Kayseri kültüründe ev sahibinin el emeğiyle tatlı yapması, misafire verilen değerin bir göstergesi sayılırdı. Telteli bu açıdan sadece bir tatlı değil, Kayseri misafirperverliğinin simgesi olarak görülüyordu.
Gelenek unutuldu, tatlı raflara karıştı
Zamanla oturma kültürü yerini daha modern davetlere, ev yapımı tatlılar ise hazır ürünlere bıraktı. Telteli de bu değişimden nasibini aldı. Günümüzde pişmaniye raflarda kolayca bulunurken, gerçek telteli yapmak neredeyse unutuldu.
Kayseri’de artık sadece birkaç yaşlı usta bu geleneği sürdürebiliyor. Kentte zaman zaman düzenlenen yerel festivallerde veya kültür günlerinde telteliye yeniden dikkat çekilse de, tatlının eski günlerine dönmesi şimdilik zor görünüyor.
Kültür ve Turizm Bakanlığı’nın Somut Olmayan Kültürel Miras Envanteri’nde “Kayseri – Telteli Tatlısı Geleneği” adıyla kayıtlı olması ise, bu lezzetin en azından belgelenmiş bir hatıra olarak yaşamasını sağlıyor.
“El emeğiyle yapılanın tadı bir başka”
Kayseri’de yıllarca telteli yapan 70 yaşındaki bir vatandaş, artık kimsenin bu tatlıyı evde yapmadığını söylüyor:
“Bizim gençliğimizde oturmalarda herkesin eliyle yaptığı bir şeydi. Şimdi herkes marketten hazır pişmaniye alıyor. Ama o evde çekilenin tadı da, bereketi de bir başkaydı.”

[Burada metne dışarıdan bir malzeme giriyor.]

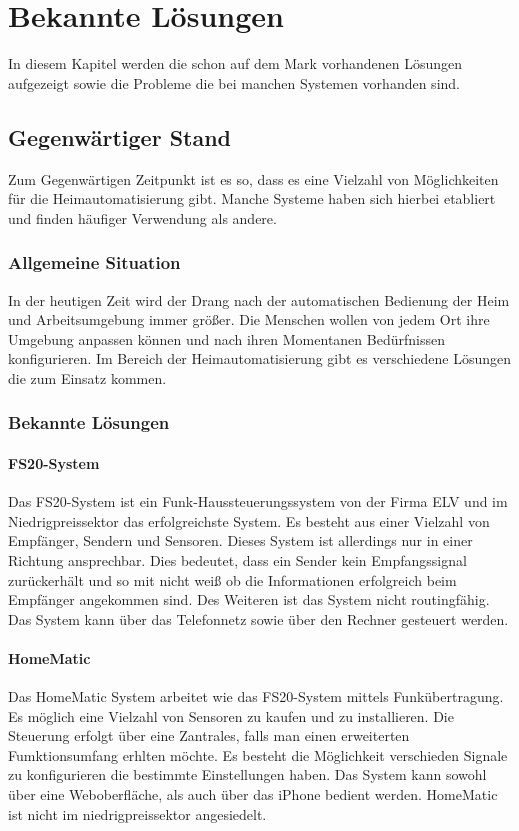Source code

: \chapter{Bekannte Lösungen}
In diesem Kapitel werden die schon auf dem Mark vorhandenen Lösungen aufgezeigt sowie die Probleme die bei manchen Systemen vorhanden sind.

\section{Gegenwärtiger Stand}
Zum Gegenwärtigen Zeitpunkt ist es so, dass es eine Vielzahl von Möglichkeiten für die Heimautomatisierung gibt. 
Manche Systeme haben sich hierbei etabliert und finden häufiger Verwendung als andere. 

\subsection{Allgemeine Situation}
In der heutigen Zeit wird der Drang nach der automatischen Bedienung der Heim und Arbeitsumgebung immer größer. Die Menschen wollen von jedem Ort 
ihre Umgebung anpassen können und nach ihren Momentanen Bedürfnissen konfigurieren. Im Bereich der Heimautomatisierung gibt es verschiedene Lösungen die zum 
Einsatz kommen. 
\subsection{Bekannte Lösungen}
\subsubsection{FS20-System}
Das FS20-System ist ein Funk-Haussteuerungssystem von der Firma ELV und im Niedrigpreissektor das erfolgreichste System. Es besteht aus einer Vielzahl
von Empfänger, Sendern und Sensoren. Dieses System ist allerdings nur in einer Richtung ansprechbar. Dies bedeutet, dass ein Sender kein Empfangssignal zurückerhält 
und so mit nicht weiß ob die Informationen erfolgreich beim Empfänger angekommen sind. Des Weiteren ist das System nicht routingfähig. Das System kann über das Telefonnetz
sowie über den Rechner gesteuert werden.

\subsubsection{HomeMatic}
Das HomeMatic System arbeitet wie das FS20-System mittels Funkübertragung. Es möglich eine Vielzahl von Sensoren zu kaufen und zu installieren. Die Steuerung erfolgt über eine 
Zantrales, falls man einen erweiterten Fumktionsumfang erhlten möchte. Es besteht die Möglichkeit verschieden Signale zu konfigurieren die bestimmte Einstellungen haben. 
Das System kann sowohl über eine Weboberfläche, als auch über das iPhone bedient werden. HomeMatic ist nicht im niedrigpreissektor angesiedelt.

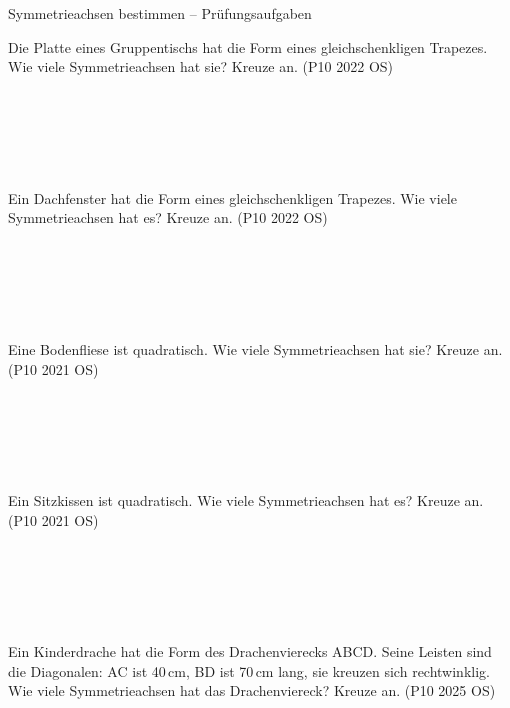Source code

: \begin{aufgabe}{Symmetrieachsen bestimmen – Prüfungsaufgaben}
\begin{teile}
\teil Die Platte eines Gruppentischs hat die Form eines gleichschenkligen Trapezes. Wie viele Symmetrieachsen hat sie? Kreuze an. \hfill (P10 2022 OS) \\  \\  \\  \\  \\  \\ 

\teil Ein Dachfenster hat die Form eines gleichschenkligen Trapezes. Wie viele Symmetrieachsen hat es? Kreuze an. \hfill (P10 2022 OS) \\  \\  \\  \\  \\  \\ 

\teil Eine Bodenfliese ist quadratisch. Wie viele Symmetrieachsen hat sie? Kreuze an. \hfill (P10 2021 OS) \\  \\  \\  \\  \\  \\ 

\teil Ein Sitzkissen ist quadratisch. Wie viele Symmetrieachsen hat es? Kreuze an. \hfill (P10 2021 OS) \\  \\  \\  \\  \\  \\ 

\teil Ein Kinderdrache hat die Form des Drachenvierecks ABCD. Seine Leisten sind die Diagonalen: AC ist 40\,cm, BD ist 70\,cm lang, sie kreuzen sich rechtwinklig. Wie viele Symmetrieachsen hat das Drachenviereck? Kreuze an. \hfill (P10 2025 OS) \\  \\  \\  \\  \\ 


\end{teile}
\end{aufgabe}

Telteli, sadece bir tatlı değil; Kayseri’nin geçmişine, misafirliğe ve el emeğine dayanan bir yaşam biçiminin sembolü. Şimdi o lezzet, yeniden hatırlanmayı ve sofralara dönmeyi bekliyor.
Başkan Mustafa Çelik de “telteli” açmıştı
Kayseri’de bu geleneksel tatlının unutulmaması için geçmişte bazı etkinliklerde sembolik olarak hatırlatmalar da yapılmıştı.
2018 yılında dönemin Kayseri Büyükşehir Belediye Başkanı Mustafa Çelik, Ramazan Sokağı’nın açılışında esnafla bir araya geldiği sırada, pişmaniye üretimi yapan ustalarla birlikte “telteli” açtı.
Başkan Çelik, pişmaniye tezgâhında eldiven takarak ustalara eşlik etti ve yaptığı açıklamada, “Kayseri’de pişmaniye telteli olarak bilinir” diyerek bu tatlının yerel adını vurguladı.
O dönem Ramazan Sokağı’nda Kayseri’ye özgü lezzetlerin ve el emeği ürünlerin tanıtıldığı etkinlikte yapılan bu küçük jest, teltelinin kentin kültürel hafızasındaki yerini yeniden gündeme getirmişti.